“医联体”并非新事物,早在上世纪80年代,单单北京、上海、浙江等十一个省市就建立了近千种类型,多种形式的医疗协作联合体。新医改之后,“医联体”又再次进入大家的视线,而且“又”成为医改新模式之一,被赋予了新时期的重任。

  其实,“医联体”源自计划经济时期的“地段医疗”,即每一个大城市的省部级医院负责接收来自某一地的患者,也即三级医疗体系的一个双向转诊。那时候,公立医院不存在自负经营,也不存在任意扩张,“地段医疗”完全是政府的一种计划。

  然而今天,大部分“医联体”是由一所三级医院“自发”联合若干所二级医院和社区卫生服务中心组成,美其名是不同等级的医疗机构的资源整合,“引导患者分层次就医,让患者在医联体联盟内可以享受到基层医疗机构与三甲大医院之间的双向转诊等优质诊疗服务”。

  那么,为何大医院会如此“自发”呢?

  公立医院为什么主动去搞医联体?——是为了提高公益性,还是提高医院的赢利能力?是为政府排忧解难,还是医院的一种市场行为?是为民众看病提供方便,还是抢先占领市场?如果社会资本搞医联体,又是为了什么?

  实际上,如今的“医联体”就是一种市场扩张。不少大医院的院长认为:“我们不占领就被别人占领。”不难看出,“抢占高地”乃公立医院指导思想与发展原则。

  但是,我们这种市场扩张的“医联体”又不同于西方市场经济下美国的梅奥医疗中心(MAYO Clinic)和退伍军人医疗体系(VHA)。MAYO是基于一种规模经营下的成本效益最大化,VHA是政府财政保证的为退伍军人提供质量一致的医疗系统,两者都是非营利性医疗机构,但他们系统内的文化、质量与意志都是一致的,系统内不存在所谓的双向转诊。所以,我们的“医联体”究竟是啥?

  且不说各地的政府财政如何解决区域医疗投入水平的差异,也且不说社会医疗保障给投保人的报销有多少,就医院而言,每个医院的文化就有很大的差异。既然有差异,甚至有些还差异不小,为何还要联合?

“医联体”成为医改新模式之一

  归根结底,这是当前我们限制公立医院规模扩张的一种逆动。虽然我们赞美这种联合是各方受益,而事实上,每一个“医联体”最大的收益者是主体医院,很多被联合的基层医疗机构的基底被抽空了!被垄断了!

  在市场环境和政府投入不足下,公立医院只能在市场上竞争,寻求差异性发展固然是最理想的状态,但是在一种残酷的市场竞争的刺激下,每一个医院不论大小总都以生存为第一需求,要在夹缝中发展要不“卧薪尝胆”,要不“智取华山”。
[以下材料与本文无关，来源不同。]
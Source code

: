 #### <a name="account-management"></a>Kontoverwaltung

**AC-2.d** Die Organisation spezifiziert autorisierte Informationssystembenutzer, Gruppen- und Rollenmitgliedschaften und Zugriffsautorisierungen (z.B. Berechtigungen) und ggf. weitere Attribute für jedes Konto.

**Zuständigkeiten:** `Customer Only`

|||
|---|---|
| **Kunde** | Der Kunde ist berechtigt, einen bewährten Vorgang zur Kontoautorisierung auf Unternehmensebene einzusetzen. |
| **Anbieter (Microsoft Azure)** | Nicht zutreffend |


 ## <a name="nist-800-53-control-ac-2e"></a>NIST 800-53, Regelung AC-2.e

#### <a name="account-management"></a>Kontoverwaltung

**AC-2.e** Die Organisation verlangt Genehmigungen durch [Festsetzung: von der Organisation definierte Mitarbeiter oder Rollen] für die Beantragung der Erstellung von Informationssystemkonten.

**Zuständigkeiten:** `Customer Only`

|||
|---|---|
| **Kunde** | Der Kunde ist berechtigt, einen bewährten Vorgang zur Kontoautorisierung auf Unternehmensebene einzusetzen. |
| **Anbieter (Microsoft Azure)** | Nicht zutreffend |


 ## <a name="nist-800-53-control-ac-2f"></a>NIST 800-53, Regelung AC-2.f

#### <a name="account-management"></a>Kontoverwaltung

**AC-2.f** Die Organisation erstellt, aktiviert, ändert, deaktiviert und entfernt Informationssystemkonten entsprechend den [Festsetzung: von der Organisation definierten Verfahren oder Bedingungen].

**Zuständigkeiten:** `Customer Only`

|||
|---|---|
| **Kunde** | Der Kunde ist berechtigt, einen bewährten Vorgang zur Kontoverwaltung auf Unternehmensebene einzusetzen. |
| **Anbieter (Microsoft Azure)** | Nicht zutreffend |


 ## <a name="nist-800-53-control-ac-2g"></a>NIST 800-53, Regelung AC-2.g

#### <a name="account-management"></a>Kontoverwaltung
从市场的角度看,没有任何一家医院会“心甘情愿”培养竞争对手;而对于对手来说,也没有谁愿意永远“寄人篱下”或替他人作嫁衣裳!

  医联体其实是在跑马圈地,哪家公立医院组建的医联体越大,患者的资源就越多。虽然病人认的是医生,不是医联体,但是医联体的转诊却给他们就医带来了“方便”。所以,此举越可以将基层的患者“虹吸”至大医院,致使大医院接收了更多的小病小痛。大医院的医护人员忙着为大小患者服务,工作量增加,在疲惫的同时,患者的医疗质量与安全还能得到很好的保障吗?

  此外,“专家”接收的小病小痛多了,势必不可能有足够的精力用于研究疑难重症,因而医联体并不能促使大医院医生的医术几何级数地增长,反而制约了研究疑难重症的发展。这与我们对大型公立医院的定位要求不符。与此同时,基层医疗机构冷冷清清,没有足够的患者怎么会有医生医术的积累,怎么还会有基层医疗服务能力的提高?显然,这对基层医疗机构是致命伤!

  李克强总理在今年人大会上再次提出“健全分级诊疗体系,加强全科医生培养,推进医师多点执业,让群众能够就近享受优质医疗服务”。我总觉得,医联体不是解决群众看病难和贵的灵丹妙药,相反发现很多与医改进程很矛盾的地方。当前大医院搞“医联体”,无非是将医疗技术与人员“输出”,获得更多的“效益”剩余价值,它是寄托在垄断的“单位人”制度下的一种外派。

  假如我们真心把医生多点执业落到实处,医生一旦成为“社会人”,而不是医院的“单位人”,医院还有这种调遣能力吗?医院要做的是提升吸引医生的机制与平台。